Reputation: 5907
i have a dataframe like
customer genre
0 cust1 |BIOPIC|DRAMA|
1 cust2 |COMEDY|DRAMA|ROMANCE|
2 cust1 |DRAMA|THRILLER|
3 cust3 |COMEDY|HORROR|
4 cust4 |HISTORY|ROMANCE|WAR|
5 cust3 |ADVENTURE|COMEDY|
6 cust2 |ACTION|DRAMA|THRILLER|
7 cust1 |CRIME|DRAMA|THRILLER|
8 cust3 |HISTORY|ROMANCE|WAR|
9 cust2 |ADVENTURE|COMEDY|
10 cust4 |BIOPIC|DRAMA|HISTORY|THRILLER|
I need = how many times each customer did transaction(customer count) and their respective genre count.Eg. cust1 DRAMA = 3, cust1 THRILLER = 2,like wise for each customer's.
I did found the each customer count by
df = df.groupby(['cust']).size()
then i know how to filter out the genres and getting the count if it was within a LIST , but i am getting confused with how to proceed with each group of customer and getting the count for each customer's indivisual genre count.

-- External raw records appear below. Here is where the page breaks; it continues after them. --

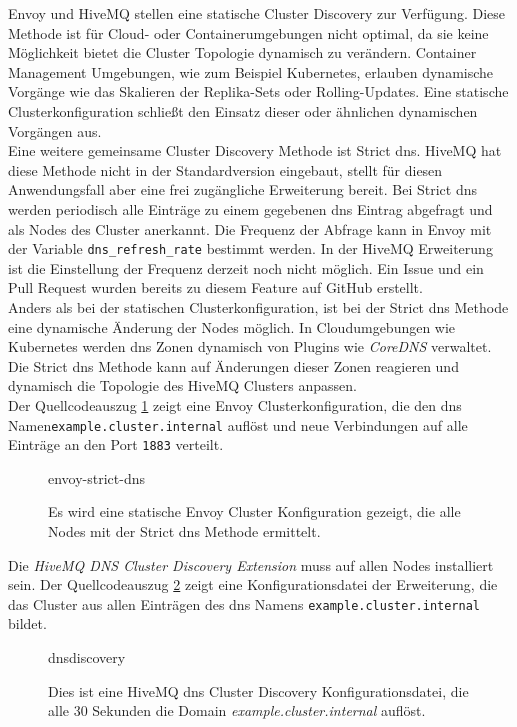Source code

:Envoy und HiveMQ stellen eine statische Cluster Discovery zur Verfügung. Diese Methode ist für Cloud- oder Containerumgebungen nicht optimal, da sie keine Möglichkeit bietet die Cluster Topologie dynamisch zu verändern. Container Management Umgebungen, wie zum Beispiel Kubernetes, erlauben dynamische Vorgänge wie das Skalieren der Replika-Sets oder Rolling-Updates. Eine statische Clusterkonfiguration schlie{\ss}t den Einsatz dieser oder ähnlichen dynamischen Vorgängen aus.\\
Eine weitere gemeinsame Cluster Discovery Methode ist Strict \ac{dns}. HiveMQ hat diese Methode nicht in der Standardversion eingebaut, stellt für diesen Anwendungsfall aber eine frei zugängliche Erweiterung bereit.
Bei Strict \ac{dns} werden periodisch alle Einträge zu einem gegebenen \ac{dns} Eintrag abgefragt und als Nodes des Cluster anerkannt. Die Frequenz der Abfrage kann in Envoy mit der Variable \verb|dns_refresh_rate| bestimmt werden. In der HiveMQ Erweiterung ist die Einstellung der Frequenz derzeit noch nicht möglich. Ein Issue \cite{AllowConfigurationDiscovery} und ein Pull Request \cite{ExponentialBackoffGeneral} wurden bereits zu diesem Feature auf GitHub erstellt.
\\
Anders als bei der statischen Clusterkonfiguration, ist bei der Strict \ac{dns} Methode eine dynamische Änderung der Nodes möglich. In Cloudumgebungen wie Kubernetes werden \ac{dns} Zonen dynamisch von Plugins wie \textit{CoreDNS} verwaltet.\cite{DNSServicesPods}
Die Strict \ac{dns} Methode kann auf Änderungen dieser Zonen reagieren und dynamisch die Topologie des HiveMQ Clusters anpassen.
\\
Der Quellcodeauszug \ref{code:envoy-strict-dns} zeigt eine Envoy Clusterkonfiguration, die den \ac{dns} Namen\newline \verb|example.cluster.internal| auflöst und neue Verbindungen auf alle Einträge an den Port \verb|1883| verteilt.
\begin{figure}
    {envoy-strict-dns}
    \caption{Es wird eine statische Envoy Cluster Konfiguration gezeigt, die alle Nodes mit der Strict \ac{dns} Methode ermittelt.}
    \label{code:envoy-strict-dns}
\end{figure}
Die \textit{HiveMQ DNS Cluster Discovery Extension} \cite{HiveMQExtensionDNS} muss auf allen Nodes installiert sein. Der Quellcodeauszug \ref{code:hivemq-dnsdiscovery} zeigt eine Konfigurationsdatei der Erweiterung, die das Cluster aus allen Einträgen des \ac{dns} Namens \verb|example.cluster.internal| bildet.
\begin{figure}
    {dnsdiscovery}
    \caption{Dies ist eine HiveMQ \ac{dns} Cluster Discovery Konfigurationsdatei, die alle 30 Sekunden die Domain \textit{example.cluster.internal} auflöst.}
    \label{code:hivemq-dnsdiscovery}
\end{figure}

filtering(|) from genre expression and getting the fields out.
please suggest.
Upvotes: 0
Views: 74
Reputation: 186
The feature str.get_dummies
is perfect for this sort of thing! It works just like the dataframe version but on strings and allows you to specify a delimiter. Assuming your dataframe is named df
, then the below code does what you're after:
import pandas as pd
import numpy as np
df = pd.concat([df, df.Genres.str.get_dummies(sep='|')], axis=1)
df = df.groupby("Customers").aggregate(np.sum)
print(df)
output:
ACTION ADVENTURE BIOPIC COMEDY CRIME DRAMA HISTORY HORROR \
Customers
cust1 0 0 1 0 1 3 0 0
cust2 1 1 0 2 0 2 0 0
cust3 0 1 0 2 0 0 1 1
cust4 0 0 1 0 0 1 2 0
To explain a bit, str.get_dummies
method makes a new column for every value it sees in the column specified and then marks a 1 for the values present and a 0 elsewhere. The GroupBy and Aggregate methods make clusters according to the customers and add up the columns. Aggregate will silently drop columns which it can't add, in this case the original Genres
column.
Upvotes: 1